KDE neon introduces “offline updates”

KDE neon - Offline Updates

I have few complaints about KDE neon, but here is a new one: the «offline updates” O “offline updates«, A literal but unrepresentative translation of the original ‘offline updates’, which is not a KDE developers’ idea, but rather a standard freedesktop.org directive for updating systemd-based systems. A directive that is already enforced in the stable version of the distribution.

This offline updates, however, is nothing new: we are talking about the classic Windows update method, in which download the updates first and then restart the system to apply them. It has nothing new and nothing bad either, since it aims to avoid problems derived from conflicts with applications or libraries that are updated with processes that continue to run.

«This has the tremendous advantage that you no longer need to interrupt what you are doing to update the system.«, Can be read on the KDE neon blog, to which he only knows how to answer” as if it couldn’t be done exactly the same before. ” «They also prevent the system from going into a curious state of inconsistency, resulting in a higher probability of errors and crashes right after the update.«, They explain, and this is what it is really about.

«Before, it is possible that Firefox looked at you angrily, that Dolphin crashed or even that the session was locked because the lock screen jumped into the void after applying an update. The reason for this is that most complex pieces of software don’t really work well if the essential files change underneath them. Offline updates solve this problem simply by moving the installation stage to a time when the system is in a less vulnerable state.«, They add.

KDE neon - Offline Updates

To be honest, all that they tell me has happened to me on rare occasions and very isolated from each other, but I understand the most and the change seems correct. Now, with moderation, because it is one thing to be asked to reboot the system when updating base system components such as the kernel or desktop libraries, but Loose apps that aren’t even running? For example, that the qBittorrent update arrives, installed from its own repository and without any package being used by another application and it asks you to restart … For me it is excessive.

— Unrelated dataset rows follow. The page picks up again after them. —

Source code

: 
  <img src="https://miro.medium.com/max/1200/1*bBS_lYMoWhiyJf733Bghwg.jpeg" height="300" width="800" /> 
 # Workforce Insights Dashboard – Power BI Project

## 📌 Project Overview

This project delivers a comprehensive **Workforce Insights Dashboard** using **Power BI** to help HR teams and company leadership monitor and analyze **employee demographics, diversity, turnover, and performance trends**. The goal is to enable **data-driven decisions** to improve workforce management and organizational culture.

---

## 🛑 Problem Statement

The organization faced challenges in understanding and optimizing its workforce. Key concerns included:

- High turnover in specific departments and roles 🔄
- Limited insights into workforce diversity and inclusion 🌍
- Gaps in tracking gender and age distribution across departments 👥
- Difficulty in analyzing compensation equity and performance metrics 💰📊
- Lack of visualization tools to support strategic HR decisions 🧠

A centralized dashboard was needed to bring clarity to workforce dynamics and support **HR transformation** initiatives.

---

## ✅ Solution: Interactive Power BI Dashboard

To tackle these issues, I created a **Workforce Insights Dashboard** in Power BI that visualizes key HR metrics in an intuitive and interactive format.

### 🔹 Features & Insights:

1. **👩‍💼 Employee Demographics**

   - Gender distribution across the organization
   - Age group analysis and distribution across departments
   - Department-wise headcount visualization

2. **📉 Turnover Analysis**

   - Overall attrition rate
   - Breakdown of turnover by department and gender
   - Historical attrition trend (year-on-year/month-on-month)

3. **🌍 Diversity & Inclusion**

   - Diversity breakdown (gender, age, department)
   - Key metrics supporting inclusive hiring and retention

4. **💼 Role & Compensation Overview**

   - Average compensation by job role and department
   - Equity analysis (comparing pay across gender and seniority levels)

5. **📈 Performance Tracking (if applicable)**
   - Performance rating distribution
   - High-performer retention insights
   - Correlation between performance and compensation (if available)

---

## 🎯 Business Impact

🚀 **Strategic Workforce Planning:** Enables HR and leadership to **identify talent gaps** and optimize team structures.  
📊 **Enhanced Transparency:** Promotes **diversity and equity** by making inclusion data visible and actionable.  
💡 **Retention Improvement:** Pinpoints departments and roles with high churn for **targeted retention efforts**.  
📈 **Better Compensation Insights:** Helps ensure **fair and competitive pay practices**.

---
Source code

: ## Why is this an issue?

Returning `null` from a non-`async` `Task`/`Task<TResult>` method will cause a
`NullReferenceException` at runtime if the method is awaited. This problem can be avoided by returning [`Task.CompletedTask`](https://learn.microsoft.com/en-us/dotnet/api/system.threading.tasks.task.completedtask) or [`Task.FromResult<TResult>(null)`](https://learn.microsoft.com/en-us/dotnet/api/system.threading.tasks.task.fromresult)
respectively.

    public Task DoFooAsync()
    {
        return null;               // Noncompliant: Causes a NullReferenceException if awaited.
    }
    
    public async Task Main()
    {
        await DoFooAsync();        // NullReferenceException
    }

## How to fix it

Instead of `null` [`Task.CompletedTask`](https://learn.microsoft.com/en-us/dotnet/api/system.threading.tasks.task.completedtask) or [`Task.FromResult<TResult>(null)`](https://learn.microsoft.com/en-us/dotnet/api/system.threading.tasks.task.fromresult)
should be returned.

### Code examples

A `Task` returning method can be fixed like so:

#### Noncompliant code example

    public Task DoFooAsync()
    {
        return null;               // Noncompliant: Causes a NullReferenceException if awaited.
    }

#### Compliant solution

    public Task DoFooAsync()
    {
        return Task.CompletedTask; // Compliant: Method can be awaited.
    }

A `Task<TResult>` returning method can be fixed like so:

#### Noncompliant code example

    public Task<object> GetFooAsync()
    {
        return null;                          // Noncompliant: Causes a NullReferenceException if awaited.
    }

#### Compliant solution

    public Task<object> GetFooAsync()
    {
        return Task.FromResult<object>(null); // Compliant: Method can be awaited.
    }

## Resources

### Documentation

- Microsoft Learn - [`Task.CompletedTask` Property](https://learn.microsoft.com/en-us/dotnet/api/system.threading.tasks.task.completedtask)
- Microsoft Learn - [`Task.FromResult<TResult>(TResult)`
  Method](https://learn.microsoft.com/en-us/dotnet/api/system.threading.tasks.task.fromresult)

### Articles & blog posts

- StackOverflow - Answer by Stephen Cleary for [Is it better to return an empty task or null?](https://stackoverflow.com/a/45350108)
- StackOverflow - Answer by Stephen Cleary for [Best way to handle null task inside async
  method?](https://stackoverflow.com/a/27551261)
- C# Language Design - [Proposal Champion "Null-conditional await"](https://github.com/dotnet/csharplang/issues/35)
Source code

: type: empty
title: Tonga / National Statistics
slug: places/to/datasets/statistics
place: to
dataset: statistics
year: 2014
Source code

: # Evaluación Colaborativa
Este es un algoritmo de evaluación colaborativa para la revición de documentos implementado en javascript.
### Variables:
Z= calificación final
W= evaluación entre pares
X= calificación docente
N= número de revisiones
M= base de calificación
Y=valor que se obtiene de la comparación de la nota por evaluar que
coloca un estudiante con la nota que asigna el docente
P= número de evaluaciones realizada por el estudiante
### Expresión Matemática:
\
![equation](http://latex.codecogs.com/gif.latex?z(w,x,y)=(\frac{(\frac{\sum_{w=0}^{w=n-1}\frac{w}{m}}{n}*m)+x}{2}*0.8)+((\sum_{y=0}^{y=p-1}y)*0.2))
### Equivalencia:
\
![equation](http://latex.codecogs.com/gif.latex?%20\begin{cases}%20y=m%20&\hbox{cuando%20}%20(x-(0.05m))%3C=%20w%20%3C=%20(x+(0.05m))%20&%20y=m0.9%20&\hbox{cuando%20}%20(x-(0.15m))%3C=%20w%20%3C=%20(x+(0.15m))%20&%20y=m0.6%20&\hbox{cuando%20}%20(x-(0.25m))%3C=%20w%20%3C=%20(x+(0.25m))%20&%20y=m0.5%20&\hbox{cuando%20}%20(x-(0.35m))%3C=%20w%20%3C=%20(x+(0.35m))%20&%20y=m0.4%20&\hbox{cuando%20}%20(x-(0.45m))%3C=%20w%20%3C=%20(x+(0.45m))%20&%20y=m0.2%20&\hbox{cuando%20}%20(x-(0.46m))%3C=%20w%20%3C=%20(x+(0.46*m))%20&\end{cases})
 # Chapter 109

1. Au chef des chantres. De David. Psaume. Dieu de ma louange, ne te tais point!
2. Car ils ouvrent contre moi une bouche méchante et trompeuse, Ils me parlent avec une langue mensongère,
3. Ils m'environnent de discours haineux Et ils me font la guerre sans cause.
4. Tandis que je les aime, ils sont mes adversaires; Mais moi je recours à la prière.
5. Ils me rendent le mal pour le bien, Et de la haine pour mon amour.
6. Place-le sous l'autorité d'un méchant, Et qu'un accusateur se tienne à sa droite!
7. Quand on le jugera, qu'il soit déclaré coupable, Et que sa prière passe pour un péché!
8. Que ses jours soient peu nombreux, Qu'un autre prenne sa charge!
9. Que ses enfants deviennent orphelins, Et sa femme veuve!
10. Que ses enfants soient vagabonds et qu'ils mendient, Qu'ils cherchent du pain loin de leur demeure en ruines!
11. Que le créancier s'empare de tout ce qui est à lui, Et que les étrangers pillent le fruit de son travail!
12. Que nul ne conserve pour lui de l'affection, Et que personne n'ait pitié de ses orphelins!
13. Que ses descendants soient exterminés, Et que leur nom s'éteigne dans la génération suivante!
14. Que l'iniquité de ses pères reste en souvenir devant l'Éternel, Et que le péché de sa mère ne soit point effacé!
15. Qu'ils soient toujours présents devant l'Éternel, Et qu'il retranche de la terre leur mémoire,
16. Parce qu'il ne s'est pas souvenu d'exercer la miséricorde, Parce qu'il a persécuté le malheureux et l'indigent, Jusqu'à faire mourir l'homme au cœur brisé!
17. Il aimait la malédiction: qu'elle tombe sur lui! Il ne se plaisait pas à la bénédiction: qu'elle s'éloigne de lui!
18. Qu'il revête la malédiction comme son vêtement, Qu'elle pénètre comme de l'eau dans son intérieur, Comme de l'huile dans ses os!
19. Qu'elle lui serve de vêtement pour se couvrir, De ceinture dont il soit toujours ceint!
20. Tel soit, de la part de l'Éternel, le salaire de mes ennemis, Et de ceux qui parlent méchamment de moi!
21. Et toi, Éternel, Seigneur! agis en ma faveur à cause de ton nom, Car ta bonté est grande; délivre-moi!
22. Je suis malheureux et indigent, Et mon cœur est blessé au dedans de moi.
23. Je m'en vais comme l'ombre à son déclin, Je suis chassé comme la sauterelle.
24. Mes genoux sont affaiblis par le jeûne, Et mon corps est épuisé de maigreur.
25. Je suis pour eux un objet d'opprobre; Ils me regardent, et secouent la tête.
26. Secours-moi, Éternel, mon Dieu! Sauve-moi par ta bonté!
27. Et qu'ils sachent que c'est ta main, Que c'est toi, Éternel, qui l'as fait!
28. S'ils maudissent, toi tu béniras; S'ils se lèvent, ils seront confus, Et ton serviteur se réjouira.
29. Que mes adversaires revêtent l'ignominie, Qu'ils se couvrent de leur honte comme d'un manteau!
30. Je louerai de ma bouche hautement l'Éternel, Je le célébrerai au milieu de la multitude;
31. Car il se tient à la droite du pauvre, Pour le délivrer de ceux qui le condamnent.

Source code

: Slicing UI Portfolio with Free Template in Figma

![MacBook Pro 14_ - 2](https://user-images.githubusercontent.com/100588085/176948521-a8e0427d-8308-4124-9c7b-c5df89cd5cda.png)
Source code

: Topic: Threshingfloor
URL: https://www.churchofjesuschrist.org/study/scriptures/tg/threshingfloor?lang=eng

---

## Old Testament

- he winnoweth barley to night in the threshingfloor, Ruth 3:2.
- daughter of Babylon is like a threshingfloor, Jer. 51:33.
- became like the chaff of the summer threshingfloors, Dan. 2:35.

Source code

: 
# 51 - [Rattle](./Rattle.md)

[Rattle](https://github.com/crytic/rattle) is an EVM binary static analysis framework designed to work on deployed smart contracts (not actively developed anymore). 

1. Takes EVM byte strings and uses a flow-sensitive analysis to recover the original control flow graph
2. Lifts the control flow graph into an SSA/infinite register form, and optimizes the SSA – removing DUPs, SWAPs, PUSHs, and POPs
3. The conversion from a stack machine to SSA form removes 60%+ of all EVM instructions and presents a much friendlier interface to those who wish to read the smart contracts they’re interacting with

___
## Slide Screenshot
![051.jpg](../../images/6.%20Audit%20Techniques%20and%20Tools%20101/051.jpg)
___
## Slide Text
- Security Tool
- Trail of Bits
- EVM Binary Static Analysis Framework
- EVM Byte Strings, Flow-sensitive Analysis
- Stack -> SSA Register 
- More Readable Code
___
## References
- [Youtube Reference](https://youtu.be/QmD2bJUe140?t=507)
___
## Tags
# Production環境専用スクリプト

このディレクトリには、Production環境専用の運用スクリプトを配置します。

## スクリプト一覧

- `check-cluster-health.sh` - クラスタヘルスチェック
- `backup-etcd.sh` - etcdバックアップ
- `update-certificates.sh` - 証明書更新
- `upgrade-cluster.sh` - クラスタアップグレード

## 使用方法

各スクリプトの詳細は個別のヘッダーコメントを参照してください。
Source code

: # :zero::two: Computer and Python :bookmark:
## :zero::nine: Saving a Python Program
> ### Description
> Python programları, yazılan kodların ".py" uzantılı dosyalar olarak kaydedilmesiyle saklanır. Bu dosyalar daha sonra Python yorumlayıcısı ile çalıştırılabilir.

But the final straw is that you not only have to restart to apply the update: once you reboot, the update is installed and the system is rebooted… even if it is, as in the example – one hundred percent real – of an independent application like qBittorrent whose only potential problem is that that particular application was wrong. Not to mention that those two reboots, when you use disk encryption, don’t like a thing.

I repeat that I understand that this is a better method of doing things, but it has to be polished a bit so that it is not so cumbersome. Even psychologically it is much more annoying and pressing to see the icon for “you need to restart the system” than for “you have pending updates”, or so I see it.

In any case, this offline updates does not apply only to KDE neon, but it points to a requirement for practically the entire Linux desktop, and in fact makes several versions that are applied in Fedora through GNOME Software, as it does now in KDE neon via Discover. The terminal update is not affected yet and unless it is done with that intention (in the article linked above they give the command for KDE neon), it can continue to be used to update specific applications that will not give problems.